→ **Action item**:
Copy the lines below, beginning with the one that contains "5. Still in Love with You" and continuing through the final line, exactly as written and with no other lines.

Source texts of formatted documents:
********

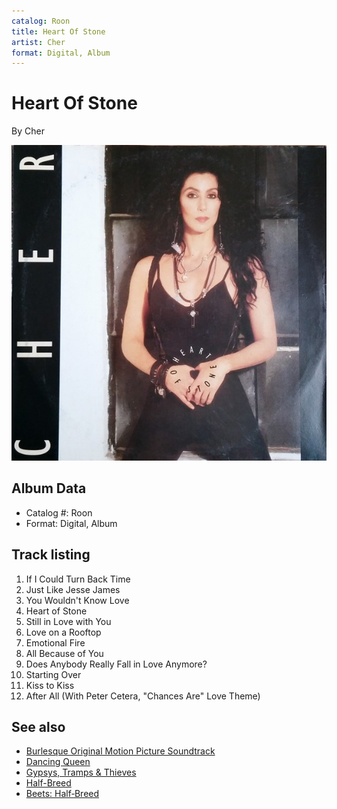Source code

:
```yaml
---
catalog: Roon
title: Heart Of Stone
artist: Cher
format: Digital, Album
---
```


# Heart Of Stone

By Cher

![](../../assets/albumcovers/Cher-Heart_Of_Stone.png)

## Album Data

- Catalog #: Roon
- Format: Digital, Album


## Track listing


1. If I Could Turn Back Time
2. Just Like Jesse James
3. You Wouldn't Know Love
4. Heart of Stone
5. Still in Love with You
6. Love on a Rooftop
7. Emotional Fire
8. All Because of You
9. Does Anybody Really Fall in Love Anymore?
10. Starting Over
11. Kiss to Kiss
12. After All (With Peter Cetera, "Chances Are" Love Theme)


## See also

- [Burlesque Original Motion Picture Soundtrack](Burlesque_Original_Motion_Picture_Soundtrack.md)
- [Dancing Queen](Dancing_Queen.md)
- [Gypsys, Tramps & Thieves](Gypsys__Tramps_and_Thieves.md)
- [Half-Breed](Half-Breed.md)
- [Beets: Half‐Breed](../../Beets/Cher/Half‐Breed.md)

********

→ **Solution below**:
5. Still in Love with You
6. Love on a Rooftop
7. Emotional Fire
8. All Because of You
9. Does Anybody Really Fall in Love Anymore?
10. Starting Over
11. Kiss to Kiss
12. After All (With Peter Cetera, "Chances Are" Love Theme)


## See also

- [Burlesque Original Motion Picture Soundtrack](Burlesque_Original_Motion_Picture_Soundtrack.md)
- [Dancing Queen](Dancing_Queen.md)
- [Gypsys, Tramps & Thieves](Gypsys__Tramps_and_Thieves.md)
- [Half-Breed](Half-Breed.md)
- [Beets: Half‐Breed](../../Beets/Cher/Half‐Breed.md)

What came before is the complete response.